▶ **Supplied material**
----------
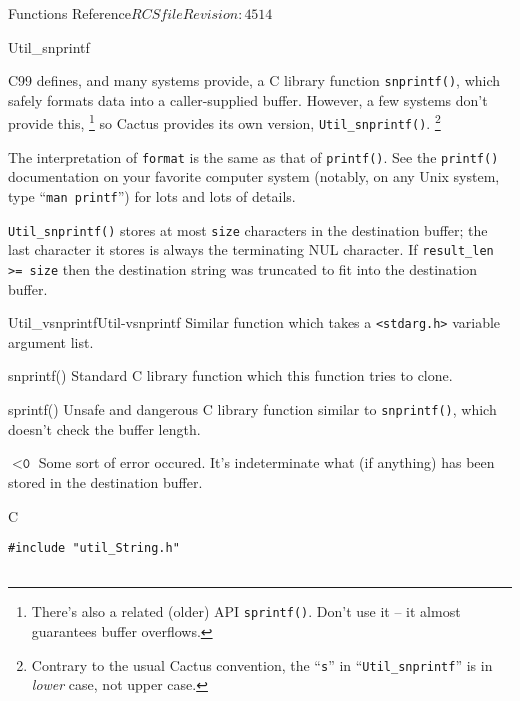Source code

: \begin{cactuspart}{ Functions Reference}{$RCSfile$}{$Revision: 4514 $}
\begin{FunctionDescription}{Util\_snprintf}
\begin{Discussion}
C99 defines, and many systems provide, a C library function \verb|snprintf()|,
which safely formats data into a caller-supplied buffer.  However, a few
systems don't provide this,%
\footnote{%
	 There's also a related (older) API \texttt{sprintf()}.
	 Don't use it -- it almost guarantees buffer
	 overflows.
	 }%
{} so Cactus provides its own version, \verb|Util_snprintf()|.%
\footnote{%
	 Contrary to the usual Cactus convention, the
	 ``\texttt{s}'' in ``\texttt{Util\_snprintf}''
	 is in \emph{lower} case, not upper case.
	 }%

The interpretation of \verb|format| is the same as that of \verb|printf()|.
See the \verb|printf()| documentation on your favorite computer system
(notably, on any Unix system, type ``\verb|man printf|'') for lots and lots
of details.

\verb|Util_snprintf()| stores at most \verb|size| characters
in the destination buffer; the last character it stores is always
the terminating NUL character.  If \verb|result_len >= size| then
the destination string was truncated to fit into the destination buffer.
\end{Discussion}

\begin{SeeAlsoSection}
\begin{SeeAlso2}{Util\_vsnprintf}{Util-vsnprintf}
Similar function which takes a \verb|<stdarg.h>| variable argument list.
\end{SeeAlso2}
\begin{SeeAlso}{snprintf()}
Standard C library function which this function tries to clone.
\end{SeeAlso}
\begin{SeeAlso}{sprintf()}
Unsafe and dangerous C library function similar to \verb|snprintf()|,
which doesn't check the buffer length.
\end{SeeAlso}
\end{SeeAlsoSection}

\begin{ErrorSection}
\begin{Error}{$< \texttt{0}$}
Some sort of error occured.  It's indeterminate what (if anything)
has been stored in the destination buffer.
\end{Error}
\end{ErrorSection}

\begin{ExampleSection}
\begin{Example}{C}
\begin{verbatim}
#include "util_String.h"


\end{verbatim}
\end{Example}
\end{ExampleSection}
\end{FunctionDescription}
\end{cactuspart}
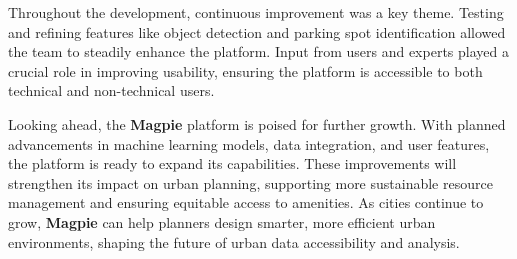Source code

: Throughout the development, continuous improvement was a key theme. Testing and refining features like object detection and parking spot identification allowed the team to steadily enhance the platform. Input from users and experts played a crucial role in improving usability, ensuring the platform is accessible to both technical and non{-}technical users.

Looking ahead, the \textbf{Magpie} platform is poised for further growth. With planned advancements in machine learning models, data integration, and user features, the platform is ready to expand its capabilities. These improvements will strengthen its impact on urban planning, supporting more sustainable resource management and ensuring equitable access to amenities. As cities continue to grow, \textbf{Magpie} can help planners design smarter, more efficient urban environments, shaping the future of urban data accessibility and analysis.

\newpage{}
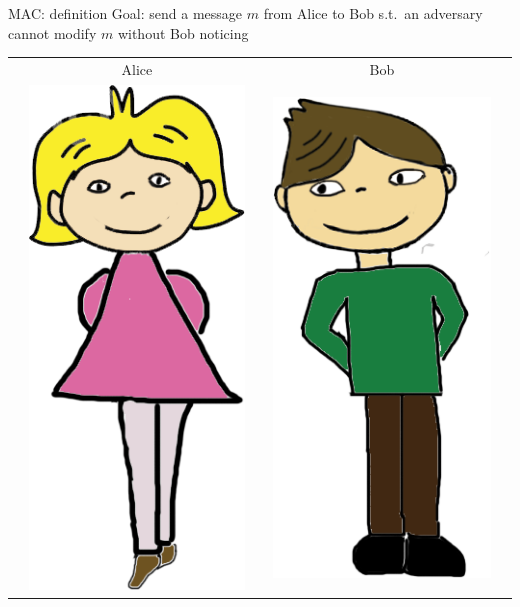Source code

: \documentclass[usenames,dvipsnames, 9pt]{beamer}
\begin{document}
\begin{frame}{MAC: definition}
\Large
Goal: send a message $m$ from Alice to Bob s.t.\ an adversary cannot modify $m$ without Bob noticing \\[10pt]
	\begin{center}
		\begin{tabular}{c c c c c}
			& Alice  & & Bob &  \\
			& \multirow{5}{*}{\includegraphics[scale=0.20]{Alice}} & &
			\multirow{5}{*}{\includegraphics[scale=0.20]{Bob}} &  \\

\end{tabular}
\end{center}
\end{frame}
\end{document}
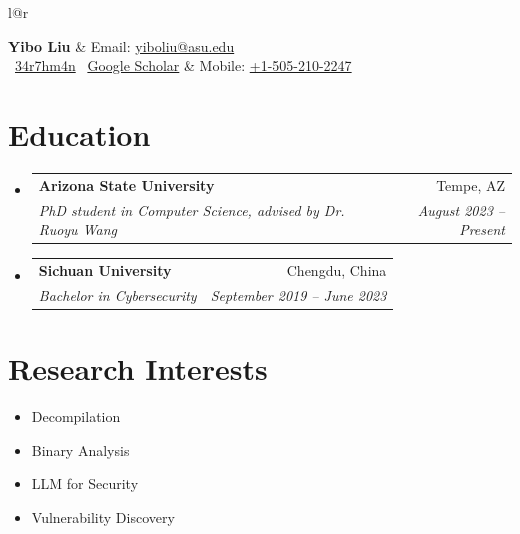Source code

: \documentclass[letterpaper,11pt]{article}
\makeatletter
\newcommand{\resumeItem}[1]{
  \item\small{
    {#1 \vspace{-2pt}}
  }
}
\newcommand{\resumeSubheading}[4]{
  \vspace{-1pt}\item
    \begin{tabular*}{0.97\textwidth}[t]{l@{\extracolsep{\fill}}r}
      \textbf{#1} & #2 \\
      \textit{\small#3} & \textit{\small #4} \\
    \end{tabular*}\vspace{-5pt}
}
\newcommand{\resumeSubHeadingListStart}{\begin{itemize}[leftmargin=*]}
\newcommand{\resumeSubHeadingListEnd}{\end{itemize}}
\makeatother
\begin{document}
\begin{tabular*}{\textwidth}{l@{\extracolsep{\fill}}r}

  {\Large \textbf{Yibo Liu}}
  & Email: \href{mailto:yiboliu@asu.edu}{yiboliu@asu.edu} \\

  \small
  \faGithub\ \href{https://github.com/bluesadi}{34r7hm4n}
  \quad
  \faGraduationCap\ \href{https://scholar.google.com/citations?user=Ckof_x4AAAAJ&hl=en}{Google Scholar}
  & \small Mobile: \href{tel:+15052102247}{+1-505-210-2247} \\

\end{tabular*}


\section{Education}
  \resumeSubHeadingListStart
    \resumeSubheading
      {Arizona State University}{Tempe, AZ}
      {PhD student in Computer Science, advised by Dr. Ruoyu Wang}{August 2023 -- Present}
    \resumeSubheading
      {Sichuan University}{Chengdu, China}
      {Bachelor in Cybersecurity}{September 2019 -- June 2023}
  \resumeSubHeadingListEnd

\section{Research Interests}
 \resumeSubHeadingListStart
   \resumeItem{Decompilation\vspace{-4pt}}
   \resumeItem{Binary Analysis\vspace{-4pt}}
   \resumeItem{LLM for Security\vspace{-4pt}}
   \resumeItem{Vulnerability Discovery\vspace{-4pt}}
 \resumeSubHeadingListEnd

\end{document}
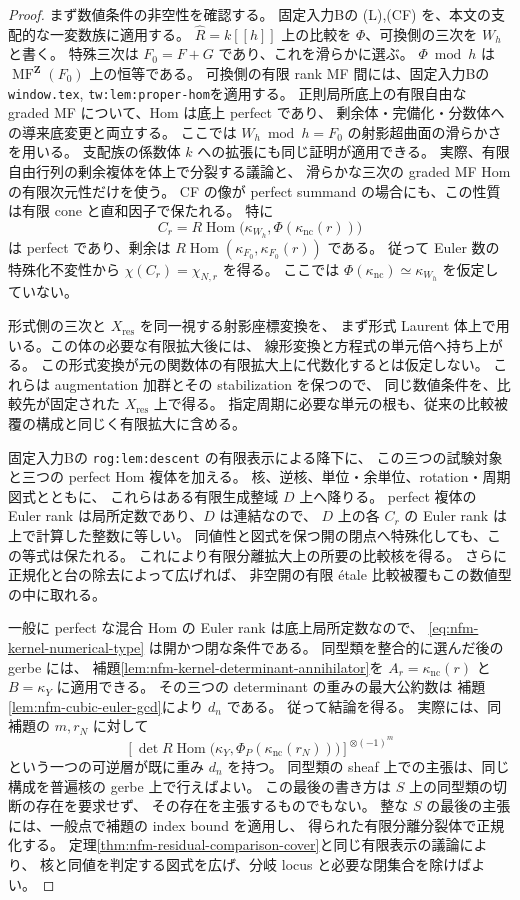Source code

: \begin{proof}
まず数値条件の非空性を確認する。
固定入力Bの (L),(CF) を、本文の支配的な一変数族に適用する。
$\widehat R=k[[h]]$ 上の比較を $\Phi$、可換側の三次を $W_h$ と書く。
特殊三次は $F_0=F+G$ であり、これを滑らかに選ぶ。
$\Phi\bmod h$ は $\operatorname{MF}^{\mathbf Z}(F_0)$ 上の恒等である。
可換側の有限 rank MF 間には、固定入力Bの
\texttt{window.tex}, \texttt{tw:lem:proper-hom}を適用する。
正則局所底上の有限自由な graded MF について、Hom は底上 perfect であり、
剰余体・完備化・分数体への導来底変更と両立する。
ここでは $W_h\bmod h=F_0$ の射影超曲面の滑らかさを用いる。
支配族の係数体 $k$ への拡張にも同じ証明が適用できる。
実際、有限自由行列の剰余複体を体上で分裂する議論と、
滑らかな三次の graded MF Hom の有限次元性だけを使う。
CF の像が perfect summand の場合にも、この性質は有限 cone と直和因子で保たれる。
特に
\[
 C_r=R\operatorname{Hom}
       \bigl(\kappa_{W_h},\Phi(\kappa_{\mathrm{nc}}(r))\bigr)
\]
は perfect であり、剰余は
$R\operatorname{Hom}(\kappa_{F_0},\kappa_{F_0}(r))$ である。
従って Euler 数の特殊化不変性から
$\chi(C_r)=\chi_{N,r}$ を得る。
ここでは $\Phi(\kappa_{\mathrm{nc}})\simeq\kappa_{W_h}$ を仮定していない。

形式側の三次と $X_{\mathrm{res}}$ を同一視する射影座標変換を、
まず形式 Laurent 体上で用いる。この体の必要な有限拡大後には、
線形変換と方程式の単元倍へ持ち上がる。
この形式変換が元の関数体の有限拡大上に代数化するとは仮定しない。
これらは augmentation 加群とその stabilization を保つので、
同じ数値条件を、比較先が固定された $X_{\mathrm{res}}$ 上で得る。
指定周期に必要な単元の根も、従来の比較被覆の構成と同じく有限拡大に含める。

固定入力Bの \texttt{rog:lem:descent} の有限表示による降下に、
この三つの試験対象と三つの perfect Hom 複体を加える。
核、逆核、単位・余単位、rotation・周期図式とともに、
これらはある有限生成整域 $D$ 上へ降りる。
perfect 複体の Euler rank は局所定数であり、$D$ は連結なので、
$D$ 上の各 $C_r$ の Euler rank は上で計算した整数に等しい。
同値性と図式を保つ開の閉点へ特殊化しても、この等式は保たれる。
これにより有限分離拡大上の所要の比較核を得る。
さらに正規化と台の除去によって広げれば、
非空開の有限 étale 比較被覆もこの数値型の中に取れる。

一般に perfect な混合 Hom の Euler rank は底上局所定数なので、
\eqref{eq:nfm-kernel-numerical-type} は開かつ閉な条件である。
同型類を整合的に選んだ後の gerbe には、
補題\ref{lem:nfm-kernel-determinant-annihilator}を
$A_r=\kappa_{\mathrm{nc}}(r)$ と $B=\kappa_Y$ に適用できる。
その三つの determinant の重みの最大公約数は
補題\ref{lem:nfm-cubic-euler-gcd}により $d_n$ である。
従って結論を得る。
実際には、同補題の $m,r_N$ に対して
\[
 \left[\det R\operatorname{Hom}
   \bigl(\kappa_Y,\Phi_P(\kappa_{\mathrm{nc}}(r_N))\bigr)\right]^{\otimes(-1)^m}
\]
という一つの可逆層が既に重み $d_n$ を持つ。
同型類の sheaf 上での主張は、同じ構成を普遍核の gerbe 上で行えばよい。
この最後の書き方は $S$ 上の同型類の切断の存在を要求せず、
その存在を主張するものでもない。
整な $S$ の最後の主張には、一般点で補題の index bound を適用し、
得られた有限分離分裂体で正規化する。
定理\ref{thm:nfm-residual-comparison-cover}と同じ有限表示の議論により、
核と同値を判定する図式を広げ、分岐 locus と必要な閉集合を除けばよい。
\end{proof}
----------
Copy out all lines of the listing above that include "small".

  \item\small{
      \textit{\small#3} & \textit{\small #4} \\
  \small
  & \small Mobile: \href{tel:+15052102247}{+1-505-210-2247} \\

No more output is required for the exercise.